# Action item
Please return all lines from the records below that include the string "answer".

# Material supplied

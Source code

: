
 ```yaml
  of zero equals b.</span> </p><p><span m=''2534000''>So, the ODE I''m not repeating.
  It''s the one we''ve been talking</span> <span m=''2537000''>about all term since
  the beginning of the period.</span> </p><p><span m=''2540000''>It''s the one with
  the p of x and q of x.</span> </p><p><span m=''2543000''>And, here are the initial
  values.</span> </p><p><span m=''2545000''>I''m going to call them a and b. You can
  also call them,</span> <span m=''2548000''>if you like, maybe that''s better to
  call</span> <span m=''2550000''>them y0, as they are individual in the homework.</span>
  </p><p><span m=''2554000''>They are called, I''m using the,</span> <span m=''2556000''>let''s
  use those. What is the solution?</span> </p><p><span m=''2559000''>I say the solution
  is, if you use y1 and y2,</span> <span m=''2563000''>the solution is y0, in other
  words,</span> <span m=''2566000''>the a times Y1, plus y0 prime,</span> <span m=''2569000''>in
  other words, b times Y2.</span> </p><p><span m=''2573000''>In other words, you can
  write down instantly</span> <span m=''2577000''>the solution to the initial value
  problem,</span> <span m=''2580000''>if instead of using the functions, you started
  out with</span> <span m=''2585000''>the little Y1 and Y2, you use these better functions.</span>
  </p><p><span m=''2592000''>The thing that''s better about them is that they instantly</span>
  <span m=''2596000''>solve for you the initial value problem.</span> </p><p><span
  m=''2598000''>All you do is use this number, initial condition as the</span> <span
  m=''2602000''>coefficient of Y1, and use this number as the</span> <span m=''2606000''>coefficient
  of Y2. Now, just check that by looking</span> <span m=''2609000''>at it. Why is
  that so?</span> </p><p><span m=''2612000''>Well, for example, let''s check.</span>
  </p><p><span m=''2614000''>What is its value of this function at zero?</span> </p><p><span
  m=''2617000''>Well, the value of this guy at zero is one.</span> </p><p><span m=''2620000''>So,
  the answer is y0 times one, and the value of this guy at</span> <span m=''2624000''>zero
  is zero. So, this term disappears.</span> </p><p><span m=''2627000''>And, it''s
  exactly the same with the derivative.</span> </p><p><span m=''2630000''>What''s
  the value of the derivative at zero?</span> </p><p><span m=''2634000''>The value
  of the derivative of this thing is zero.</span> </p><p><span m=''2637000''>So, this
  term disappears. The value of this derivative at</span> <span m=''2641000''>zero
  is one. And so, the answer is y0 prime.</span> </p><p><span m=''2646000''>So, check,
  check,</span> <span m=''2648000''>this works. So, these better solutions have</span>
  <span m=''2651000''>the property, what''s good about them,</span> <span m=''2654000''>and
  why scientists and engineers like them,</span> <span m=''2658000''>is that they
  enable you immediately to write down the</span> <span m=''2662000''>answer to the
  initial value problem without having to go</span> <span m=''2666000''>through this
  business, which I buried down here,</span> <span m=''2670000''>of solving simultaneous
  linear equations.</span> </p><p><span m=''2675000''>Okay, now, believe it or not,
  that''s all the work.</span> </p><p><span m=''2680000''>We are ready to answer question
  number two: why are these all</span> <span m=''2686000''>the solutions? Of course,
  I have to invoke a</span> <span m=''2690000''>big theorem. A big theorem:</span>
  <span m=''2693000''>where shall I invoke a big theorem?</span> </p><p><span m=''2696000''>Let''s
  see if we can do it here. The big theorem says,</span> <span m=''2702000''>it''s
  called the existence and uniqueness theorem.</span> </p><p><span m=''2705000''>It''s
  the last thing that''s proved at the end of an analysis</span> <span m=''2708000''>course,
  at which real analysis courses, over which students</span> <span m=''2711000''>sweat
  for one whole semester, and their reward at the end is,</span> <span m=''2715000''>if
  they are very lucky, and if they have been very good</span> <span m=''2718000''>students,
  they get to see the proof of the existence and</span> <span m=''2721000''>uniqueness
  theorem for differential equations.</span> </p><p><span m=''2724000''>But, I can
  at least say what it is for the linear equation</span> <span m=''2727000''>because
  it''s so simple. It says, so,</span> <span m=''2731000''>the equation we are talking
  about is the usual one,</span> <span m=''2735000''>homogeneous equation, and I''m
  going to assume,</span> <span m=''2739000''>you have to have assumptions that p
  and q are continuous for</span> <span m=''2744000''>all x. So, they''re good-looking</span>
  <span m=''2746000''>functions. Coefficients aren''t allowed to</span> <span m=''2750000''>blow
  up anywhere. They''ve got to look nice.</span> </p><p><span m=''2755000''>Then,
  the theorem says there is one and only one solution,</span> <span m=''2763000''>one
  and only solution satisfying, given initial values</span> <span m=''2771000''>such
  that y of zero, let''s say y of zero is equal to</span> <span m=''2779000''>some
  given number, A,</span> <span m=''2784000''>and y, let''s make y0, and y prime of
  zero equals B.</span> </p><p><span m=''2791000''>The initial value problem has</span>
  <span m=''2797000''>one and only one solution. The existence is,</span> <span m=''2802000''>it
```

# Response to the task
  the answer is y0 times one, and the value of this guy at</span> <span m=''2624000''>zero
  is one. And so, the answer is y0 prime.</span> </p><p><span m=''2646000''>So, check,
  enable you immediately to write down the</span> <span m=''2662000''>answer to the
  that''s all the work.</span> </p><p><span m=''2680000''>We are ready to answer question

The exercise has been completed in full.